Só sei que a memória nunca se embaciou, nem nos dias mais turvos nem nas noites mais brancas; hora a hora afaguei as lembranças, mesmo as dos lugares mais pálidos ou as dos tempos mais azafamados. E foi no presente daqueles dias – os dias que hoje ainda respiram na penumbra – entre quartos vazios e o luar abandonado, que sorvi o luto, gota a gota, bebendo as pedras, arranhando as vísceras e sangrando o suficiente para saber que quando o tempo passa sobre as horas de todos os presentes, a alma, solta do peso, cola-se ao corpo e chama-lhe matéria fúnebre.
Só sei que já me curei do teu cheiro dentro das paredes e do rumor da tua presença nos degraus da minha casa. Quando falo de amor, se falo, recuo muito mais do que esperava e mesmo assim já não sei preencher espaços vazios. É como se falasse de uma história de outras personagens e a fechasse depois numa lombada descosida, bolorenta.
Só sei que já não é a mesma lua, a que se levanta do lado do jardim e depois sobe para o centro dos meus olhos que antes assustavam o silêncio frio das madrugadas. E há dias em que já não sei se era o teu perfil que eu esperava, ou os nós dos teus dedos a baterem ao de leve na janela da cozinha; ou se esperava o perfil do teu perfil.

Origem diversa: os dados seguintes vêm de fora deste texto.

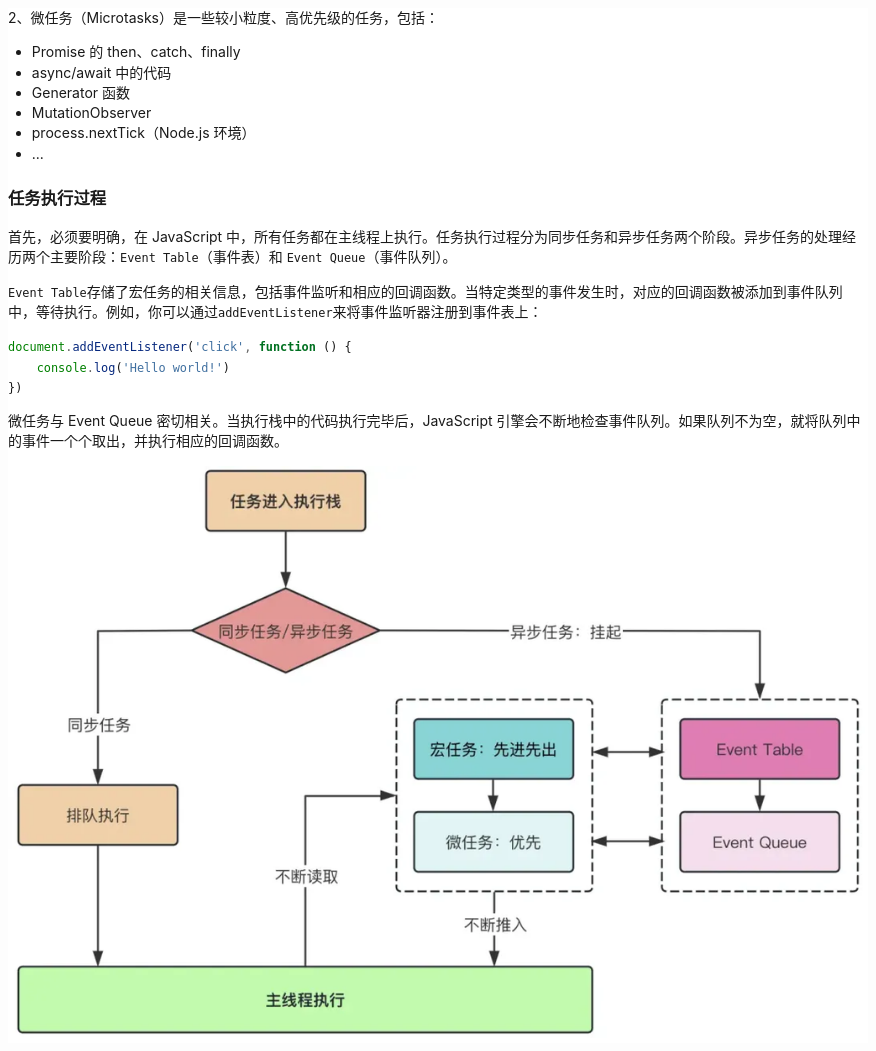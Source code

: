 2、微任务（Microtasks）是一些较小粒度、高优先级的任务，包括：

-   Promise 的 then、catch、finally
-   async/await 中的代码
-   Generator 函数
-   MutationObserver
-   process.nextTick（Node.js 环境）
-   ...

### 任务执行过程

首先，必须要明确，在 JavaScript 中，所有任务都在主线程上执行。任务执行过程分为同步任务和异步任务两个阶段。异步任务的处理经历两个主要阶段：`Event Table`（事件表）和 `Event Queue`（事件队列）。

`Event Table`存储了宏任务的相关信息，包括事件监听和相应的回调函数。当特定类型的事件发生时，对应的回调函数被添加到事件队列中，等待执行。例如，你可以通过`addEventListener`来将事件监听器注册到事件表上：

```js
document.addEventListener('click', function () {
    console.log('Hello world!')
})
```

微任务与 Event Queue 密切相关。当执行栈中的代码执行完毕后，JavaScript 引擎会不断地检查事件队列。如果队列不为空，就将队列中的事件一个个取出，并执行相应的回调函数。

![事件循环原理](/screenshots/JavaScript/事件循环原理.png)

Se pudesses voltar não haveria nada de meu que te aguardasse junto à porta, esse lugar onde demorei a perceber a verdade da tua ausência.
Se pudesses voltar eu não voltaria a esse corpo que, sendo meu, me aleijava nos abraços; não voltaria ao silêncio amarfanhado das cedências e menos ainda ao desconforto das partidas.
Se pudesses voltar eu diria que te inventei; porque sempre inventamos a perfeição.

8 comments:

Mar Arável said...

Estamos sempre a partir

e achegar

Fatyly said...

...e de facto ninguém é perfeito.

Anonymous said...

o sofrimento, a dor apuram a nossa
sensibilidade

mfc said...

É pena que a perfeição não se repita.
Mas é mais pena ainda, que ela nem chegue a acontecer.

addiragram said...

Sempre desconfiei da perfeição.Ela é totalitária e mentirosa.
A maravilhosa imperfeição agrada-me de sobremaneira.Dela digo que é "perfeita".
O texto está, como sempre, muito bem (d)escrito!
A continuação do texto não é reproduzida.